Change - how?
- Greg Port

- Jun 29, 2017
- 3 min read
A driving question in my work is how to effect change. Change is so fundamental to our life, it really does seem obvious to me that in order to be a better teacher, husband, painter, drummer, dad - anything really - you need to embrace the idea that you will need to make changes. For some people this is challenging.

In my work I see teachers who are are in a comfort zone where they have refined their craft so they know exactly what students need to do and when and which assignments to give and how to present a certain topic. They are presenting material the same way they did 20 years ago and have an internal mantra that goes something like "this has worked for me for 20 years, my students get good results, why should I change?"
This is dangerous thinking for a number of reasons.
Students have changed - every class, every person is different and the difference between today and 20, 10 even 5 years ago is stark.
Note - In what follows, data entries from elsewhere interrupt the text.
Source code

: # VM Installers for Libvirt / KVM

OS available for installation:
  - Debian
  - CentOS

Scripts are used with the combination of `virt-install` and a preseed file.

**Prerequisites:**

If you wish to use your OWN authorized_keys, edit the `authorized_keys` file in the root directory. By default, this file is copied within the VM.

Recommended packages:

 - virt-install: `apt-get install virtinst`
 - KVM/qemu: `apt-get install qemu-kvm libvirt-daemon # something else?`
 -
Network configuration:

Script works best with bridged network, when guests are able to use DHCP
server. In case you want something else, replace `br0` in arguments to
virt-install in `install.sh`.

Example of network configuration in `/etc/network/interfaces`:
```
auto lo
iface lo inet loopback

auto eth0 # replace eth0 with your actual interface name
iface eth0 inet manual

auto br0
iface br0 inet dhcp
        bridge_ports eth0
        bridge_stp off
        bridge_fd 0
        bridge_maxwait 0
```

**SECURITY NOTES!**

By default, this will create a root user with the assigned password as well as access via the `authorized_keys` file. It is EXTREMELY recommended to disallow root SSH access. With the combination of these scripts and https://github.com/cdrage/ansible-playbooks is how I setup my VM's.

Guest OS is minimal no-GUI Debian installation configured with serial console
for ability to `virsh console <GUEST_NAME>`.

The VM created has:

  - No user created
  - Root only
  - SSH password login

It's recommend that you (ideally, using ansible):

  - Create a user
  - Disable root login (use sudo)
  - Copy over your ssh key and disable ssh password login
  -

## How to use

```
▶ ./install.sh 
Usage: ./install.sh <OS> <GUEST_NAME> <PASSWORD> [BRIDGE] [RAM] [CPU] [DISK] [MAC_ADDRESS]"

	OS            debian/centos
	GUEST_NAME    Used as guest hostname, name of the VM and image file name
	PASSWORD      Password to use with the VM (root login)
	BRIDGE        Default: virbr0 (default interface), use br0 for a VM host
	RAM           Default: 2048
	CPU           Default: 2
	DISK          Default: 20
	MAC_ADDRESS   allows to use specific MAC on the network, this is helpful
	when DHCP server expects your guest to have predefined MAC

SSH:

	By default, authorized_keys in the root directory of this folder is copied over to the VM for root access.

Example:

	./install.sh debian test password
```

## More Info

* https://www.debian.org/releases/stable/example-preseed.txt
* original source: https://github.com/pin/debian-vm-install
The flood of digital in our lives has rewired students brains so they actually think differently. We need to adapt every year.
The greatest thing we could give students when they leave school is a growth mindset. They need to see that we, as teachers, are still growing and learning. We need to model learning for them! Who told teachers that they had to know everything and be the master of all knowledge? I must have missed that memo. I love the moments when I can learn together with students, this really unleashes their potential as they are not just waiting for me to tell them the answer or look at it from the back of the book.
Students can tell when teachers are on auto-pilot. They need to know we are excited and passionate about what we do and what we are learning! Going through the same lessons every year is going through the motions and students know.
So back to change. I believe that three fundamental ideas underpin successful change:
We need to DESIRE change
We need to have a VISION for where change is leading us
We need MARKERS along the path that reduce the gap between where we are and where we want to be
If we don't know what "better" is or we are satisfied with our current performance, we will never change. Reflection is vital - great change leaders ask themselves often "how could I do that better?", "what could we do better next time?", "Why do we do it this way?"
Without vision, there is no motivation. In Dan and Chip Heath's book "Switch: How to change when change is hard" they use the metaphor of a rider on an elephant to explain the process of successful change.
Notice the importance of broad goals to point people towards the destination. Creating a "destination postcard" - a vivid image from the near-term future that shows what could be possible, is a great way to create vision. A great idea about soldiers in battle complements this - a specific "intent" guides individual soldiers in battle without prescribing their exact actions. Similarly, we need not micro-manage and define every move along the path of change if the goal is clear. In one school I worked the motto was "the best all-round education it is possible to obtain". All actions and plans related back to this goal. Without smaller steps along the way, however, that final destination may seem just too far away. Markers along the path are important so we know we are on the right track.
This post was inspired by a friend who watched a video on Finnish education from Michael Moore:
There is some ideas here that challenge our current education paradigm in Australia. Including:
No or very little homework
Shorter school days (20 hrs per week for junior students)
Shorter school years - they do better by going to school less
No standardised testing
A student-centered system that prioritises student happiness over compliance
A high quality teaching force that is paid at the level of doctors
A common standard among schools with no private schools
Other challenges include the idea that students have to learn from 9 - 3, with people their same age, in 50 minute blocks, with a different teacher every class, memorising facts rather than understanding ideas, in the same physical space at the same time as everyone else.
Technology can underpin and support a move away from these practices.
I told my friend, who wished that her kids school was like the Finnish school, that change starts with awareness of what is possible and sharing her ideas with others is great start. If more parents were aware that there actually was an alternative to the way they experienced school, they would demand the kind of change that is possible.